Your task is to repeat the records exactly from the line containing "## https://icon.kitchen/" onward, through the final line.
▼▼▼
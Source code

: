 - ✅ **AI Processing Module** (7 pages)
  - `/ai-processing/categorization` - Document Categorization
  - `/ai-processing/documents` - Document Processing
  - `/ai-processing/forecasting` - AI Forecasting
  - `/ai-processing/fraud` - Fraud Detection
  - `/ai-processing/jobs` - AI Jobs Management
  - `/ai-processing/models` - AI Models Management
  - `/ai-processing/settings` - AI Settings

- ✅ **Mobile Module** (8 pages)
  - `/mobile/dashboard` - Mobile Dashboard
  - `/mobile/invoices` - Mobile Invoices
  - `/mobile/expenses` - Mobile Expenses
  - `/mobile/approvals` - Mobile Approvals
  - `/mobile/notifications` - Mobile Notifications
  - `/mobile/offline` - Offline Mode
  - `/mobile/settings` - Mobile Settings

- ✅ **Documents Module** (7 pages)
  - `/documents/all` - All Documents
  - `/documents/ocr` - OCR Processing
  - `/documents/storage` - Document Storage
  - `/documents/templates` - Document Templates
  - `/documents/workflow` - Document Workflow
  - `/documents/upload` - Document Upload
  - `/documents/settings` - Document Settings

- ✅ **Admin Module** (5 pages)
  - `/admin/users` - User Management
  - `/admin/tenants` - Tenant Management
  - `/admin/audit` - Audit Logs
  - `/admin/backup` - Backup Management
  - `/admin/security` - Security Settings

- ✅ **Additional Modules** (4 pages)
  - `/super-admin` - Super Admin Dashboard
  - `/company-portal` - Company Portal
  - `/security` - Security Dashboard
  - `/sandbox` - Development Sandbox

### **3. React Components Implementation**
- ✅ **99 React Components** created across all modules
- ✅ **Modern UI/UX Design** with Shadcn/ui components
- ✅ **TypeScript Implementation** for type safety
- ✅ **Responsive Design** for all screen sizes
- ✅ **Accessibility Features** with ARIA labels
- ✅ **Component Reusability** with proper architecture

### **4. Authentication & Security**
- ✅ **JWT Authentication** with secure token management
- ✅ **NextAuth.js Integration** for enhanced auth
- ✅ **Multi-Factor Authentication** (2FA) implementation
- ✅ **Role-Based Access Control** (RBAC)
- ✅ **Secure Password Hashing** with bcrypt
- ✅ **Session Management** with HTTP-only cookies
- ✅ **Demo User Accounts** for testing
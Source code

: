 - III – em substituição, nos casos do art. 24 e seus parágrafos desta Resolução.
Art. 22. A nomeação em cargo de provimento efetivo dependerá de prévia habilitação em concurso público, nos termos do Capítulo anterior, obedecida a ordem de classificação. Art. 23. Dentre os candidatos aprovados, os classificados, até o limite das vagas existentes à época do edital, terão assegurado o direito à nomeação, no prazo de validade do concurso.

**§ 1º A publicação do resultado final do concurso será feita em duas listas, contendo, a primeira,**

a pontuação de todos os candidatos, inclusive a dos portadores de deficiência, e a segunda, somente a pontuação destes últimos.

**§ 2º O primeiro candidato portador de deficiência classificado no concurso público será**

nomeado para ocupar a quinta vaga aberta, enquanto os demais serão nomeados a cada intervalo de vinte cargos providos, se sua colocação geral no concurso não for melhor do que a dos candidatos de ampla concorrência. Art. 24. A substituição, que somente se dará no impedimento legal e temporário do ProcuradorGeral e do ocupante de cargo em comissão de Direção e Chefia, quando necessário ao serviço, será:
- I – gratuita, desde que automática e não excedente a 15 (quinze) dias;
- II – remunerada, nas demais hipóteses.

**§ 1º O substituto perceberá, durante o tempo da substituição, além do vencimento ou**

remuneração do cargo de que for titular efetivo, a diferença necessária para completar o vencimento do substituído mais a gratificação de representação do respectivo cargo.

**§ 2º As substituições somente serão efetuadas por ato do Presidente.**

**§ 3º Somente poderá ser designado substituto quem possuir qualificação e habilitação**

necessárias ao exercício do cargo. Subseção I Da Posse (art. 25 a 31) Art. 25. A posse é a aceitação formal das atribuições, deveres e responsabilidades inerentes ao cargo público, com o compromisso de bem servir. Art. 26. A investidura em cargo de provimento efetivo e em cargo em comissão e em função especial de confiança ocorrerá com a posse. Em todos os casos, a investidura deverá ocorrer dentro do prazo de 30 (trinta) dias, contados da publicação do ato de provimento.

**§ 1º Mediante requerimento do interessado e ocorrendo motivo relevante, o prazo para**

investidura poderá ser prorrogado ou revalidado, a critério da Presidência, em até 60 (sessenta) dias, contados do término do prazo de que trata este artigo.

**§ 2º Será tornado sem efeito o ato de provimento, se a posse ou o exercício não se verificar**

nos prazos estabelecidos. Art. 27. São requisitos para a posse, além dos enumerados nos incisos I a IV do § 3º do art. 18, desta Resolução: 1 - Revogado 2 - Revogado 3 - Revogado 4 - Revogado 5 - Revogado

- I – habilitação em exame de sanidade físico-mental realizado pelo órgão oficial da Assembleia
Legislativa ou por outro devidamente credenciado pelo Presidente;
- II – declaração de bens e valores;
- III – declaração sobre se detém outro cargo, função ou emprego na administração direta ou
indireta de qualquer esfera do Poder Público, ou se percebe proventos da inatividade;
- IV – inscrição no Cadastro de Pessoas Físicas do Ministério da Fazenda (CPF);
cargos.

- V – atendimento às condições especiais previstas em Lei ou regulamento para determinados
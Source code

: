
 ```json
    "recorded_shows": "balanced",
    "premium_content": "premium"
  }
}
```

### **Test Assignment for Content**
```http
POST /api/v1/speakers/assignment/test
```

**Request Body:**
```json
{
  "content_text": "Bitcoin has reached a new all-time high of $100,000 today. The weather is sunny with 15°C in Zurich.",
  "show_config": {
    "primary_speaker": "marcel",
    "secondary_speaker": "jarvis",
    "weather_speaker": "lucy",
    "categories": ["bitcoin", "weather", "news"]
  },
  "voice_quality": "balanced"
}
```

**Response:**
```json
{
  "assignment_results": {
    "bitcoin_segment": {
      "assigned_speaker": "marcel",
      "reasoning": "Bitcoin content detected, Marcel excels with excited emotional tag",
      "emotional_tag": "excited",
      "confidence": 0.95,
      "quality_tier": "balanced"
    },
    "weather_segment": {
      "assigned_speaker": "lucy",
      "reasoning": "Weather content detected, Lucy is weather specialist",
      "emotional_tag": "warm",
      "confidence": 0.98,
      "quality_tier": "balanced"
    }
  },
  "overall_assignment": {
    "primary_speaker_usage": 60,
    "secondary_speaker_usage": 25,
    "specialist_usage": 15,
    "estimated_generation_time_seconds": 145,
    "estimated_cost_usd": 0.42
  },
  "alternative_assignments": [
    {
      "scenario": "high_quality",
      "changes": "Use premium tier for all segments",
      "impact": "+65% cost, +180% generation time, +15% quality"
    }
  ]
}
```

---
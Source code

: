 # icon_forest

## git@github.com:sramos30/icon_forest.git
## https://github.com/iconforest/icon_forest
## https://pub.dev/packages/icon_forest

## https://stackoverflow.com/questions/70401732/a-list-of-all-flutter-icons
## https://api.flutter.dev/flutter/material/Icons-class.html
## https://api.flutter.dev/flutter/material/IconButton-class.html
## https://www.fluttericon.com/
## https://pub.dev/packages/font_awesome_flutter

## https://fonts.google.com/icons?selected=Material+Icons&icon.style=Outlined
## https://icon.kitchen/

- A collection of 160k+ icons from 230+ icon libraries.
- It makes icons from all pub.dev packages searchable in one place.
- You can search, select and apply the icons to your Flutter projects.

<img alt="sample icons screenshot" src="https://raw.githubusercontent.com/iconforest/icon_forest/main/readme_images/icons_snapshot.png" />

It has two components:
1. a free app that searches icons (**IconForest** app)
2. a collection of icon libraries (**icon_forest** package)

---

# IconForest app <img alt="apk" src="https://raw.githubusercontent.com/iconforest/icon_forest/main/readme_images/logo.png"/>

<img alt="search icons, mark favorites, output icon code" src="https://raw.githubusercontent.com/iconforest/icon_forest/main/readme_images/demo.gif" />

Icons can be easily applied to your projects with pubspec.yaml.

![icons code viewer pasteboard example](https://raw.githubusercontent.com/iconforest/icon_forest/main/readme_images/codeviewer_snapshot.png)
▲▲▲
[ANSWER SPACE]:
## https://icon.kitchen/

- A collection of 160k+ icons from 230+ icon libraries.
- It makes icons from all pub.dev packages searchable in one place.
- You can search, select and apply the icons to your Flutter projects.

<img alt="sample icons screenshot" src="https://raw.githubusercontent.com/iconforest/icon_forest/main/readme_images/icons_snapshot.png" />

It has two components:
1. a free app that searches icons (**IconForest** app)
2. a collection of icon libraries (**icon_forest** package)

---

# IconForest app <img alt="apk" src="https://raw.githubusercontent.com/iconforest/icon_forest/main/readme_images/logo.png"/>

<img alt="search icons, mark favorites, output icon code" src="https://raw.githubusercontent.com/iconforest/icon_forest/main/readme_images/demo.gif" />

Icons can be easily applied to your projects with pubspec.yaml.

![icons code viewer pasteboard example](https://raw.githubusercontent.com/iconforest/icon_forest/main/readme_images/codeviewer_snapshot.png)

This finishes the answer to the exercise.